• _Activity_: Using the records below, write out again exactly the lines that begin at the line containing "camera thực địa." and end at the line containing "liệu khẩn cấp", and no other lines.

• _Raw data_:
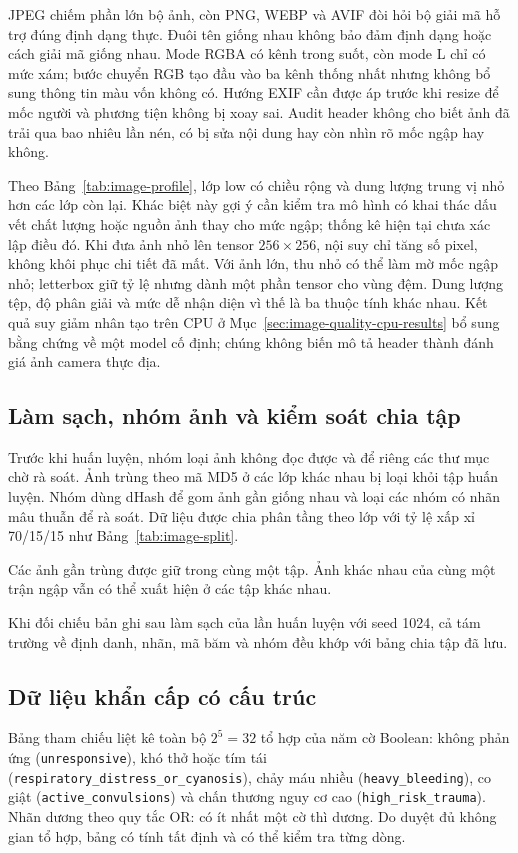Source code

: 

JPEG chiếm phần lớn bộ ảnh, còn PNG, WEBP và AVIF đòi hỏi bộ giải mã hỗ trợ đúng định dạng thực. Đuôi tên giống nhau không bảo đảm định dạng hoặc cách giải mã giống nhau. Mode RGBA có kênh trong suốt, còn mode L chỉ có mức xám; bước chuyển RGB tạo đầu vào ba kênh thống nhất nhưng không bổ sung thông tin màu vốn không có. Hướng EXIF cần được áp trước khi resize để mốc người và phương tiện không bị xoay sai. Audit header không cho biết ảnh đã trải qua bao nhiêu lần nén, có bị sửa nội dung hay còn nhìn rõ mốc ngập hay không.

Theo Bảng~\ref{tab:image-profile}, lớp low có chiều rộng và dung lượng trung vị nhỏ hơn các lớp còn lại. Khác biệt này gợi ý cần kiểm tra mô hình có khai thác dấu vết chất lượng hoặc nguồn ảnh thay cho mức ngập; thống kê hiện tại chưa xác lập điều đó. Khi đưa ảnh nhỏ lên tensor $256\times256$, nội suy chỉ tăng số pixel, không khôi phục chi tiết đã mất. Với ảnh lớn, thu nhỏ có thể làm mờ mốc ngập nhỏ; letterbox giữ tỷ lệ nhưng dành một phần tensor cho vùng đệm. Dung lượng tệp, độ phân giải và mức dễ nhận diện vì thế là ba thuộc tính khác nhau. Kết quả suy giảm nhân tạo trên CPU ở Mục~\ref{sec:image-quality-cpu-results} bổ sung bằng chứng về một model cố định; chúng không biến mô tả header thành đánh giá ảnh camera thực địa.

\subsection{Làm sạch, nhóm ảnh và kiểm soát chia tập}
Trước khi huấn luyện, nhóm loại ảnh không đọc được và để riêng các thư mục chờ rà soát. Ảnh trùng theo mã MD5 ở các lớp khác nhau bị loại khỏi tập huấn luyện. Nhóm dùng dHash để gom ảnh gần giống nhau và loại các nhóm có nhãn mâu thuẫn để rà soát. Dữ liệu được chia phân tầng theo lớp với tỷ lệ xấp xỉ 70/15/15 như Bảng~\ref{tab:image-split}.

Các ảnh gần trùng được giữ trong cùng một tập. Ảnh khác nhau của cùng một trận ngập vẫn có thể xuất hiện ở các tập khác nhau.

Khi đối chiếu \ImageTotal{} bản ghi sau làm sạch của lần huấn luyện với seed 1024, cả tám trường về định danh, nhãn, mã băm và nhóm đều khớp với bảng chia tập đã lưu.

\subsection{Dữ liệu khẩn cấp có cấu trúc}
Bảng tham chiếu liệt kê toàn bộ $2^5=32$ tổ hợp của năm cờ Boolean: không phản ứng (\texttt{unresponsive}), khó thở hoặc tím tái (\texttt{respiratory\_\allowbreak{}distress\_\allowbreak{}or\_\allowbreak{}cyanosis}), chảy máu nhiều (\texttt{heavy\_bleeding}), co giật (\texttt{active\_convulsions}) và chấn thương nguy cơ cao (\texttt{high\_risk\_trauma}). Nhãn dương theo quy tắc OR: có ít nhất một cờ thì dương. Do duyệt đủ không gian tổ hợp, bảng có tính tất định và có thể kiểm tra từng dòng.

• _Exercise response_:
Theo Bảng~\ref{tab:image-profile}, lớp low có chiều rộng và dung lượng trung vị nhỏ hơn các lớp còn lại. Khác biệt này gợi ý cần kiểm tra mô hình có khai thác dấu vết chất lượng hoặc nguồn ảnh thay cho mức ngập; thống kê hiện tại chưa xác lập điều đó. Khi đưa ảnh nhỏ lên tensor $256\times256$, nội suy chỉ tăng số pixel, không khôi phục chi tiết đã mất. Với ảnh lớn, thu nhỏ có thể làm mờ mốc ngập nhỏ; letterbox giữ tỷ lệ nhưng dành một phần tensor cho vùng đệm. Dung lượng tệp, độ phân giải và mức dễ nhận diện vì thế là ba thuộc tính khác nhau. Kết quả suy giảm nhân tạo trên CPU ở Mục~\ref{sec:image-quality-cpu-results} bổ sung bằng chứng về một model cố định; chúng không biến mô tả header thành đánh giá ảnh camera thực địa.

\subsection{Làm sạch, nhóm ảnh và kiểm soát chia tập}
Trước khi huấn luyện, nhóm loại ảnh không đọc được và để riêng các thư mục chờ rà soát. Ảnh trùng theo mã MD5 ở các lớp khác nhau bị loại khỏi tập huấn luyện. Nhóm dùng dHash để gom ảnh gần giống nhau và loại các nhóm có nhãn mâu thuẫn để rà soát. Dữ liệu được chia phân tầng theo lớp với tỷ lệ xấp xỉ 70/15/15 như Bảng~\ref{tab:image-split}.

Các ảnh gần trùng được giữ trong cùng một tập. Ảnh khác nhau của cùng một trận ngập vẫn có thể xuất hiện ở các tập khác nhau.

Khi đối chiếu \ImageTotal{} bản ghi sau làm sạch của lần huấn luyện với seed 1024, cả tám trường về định danh, nhãn, mã băm và nhóm đều khớp với bảng chia tập đã lưu.

\subsection{Dữ liệu khẩn cấp có cấu trúc}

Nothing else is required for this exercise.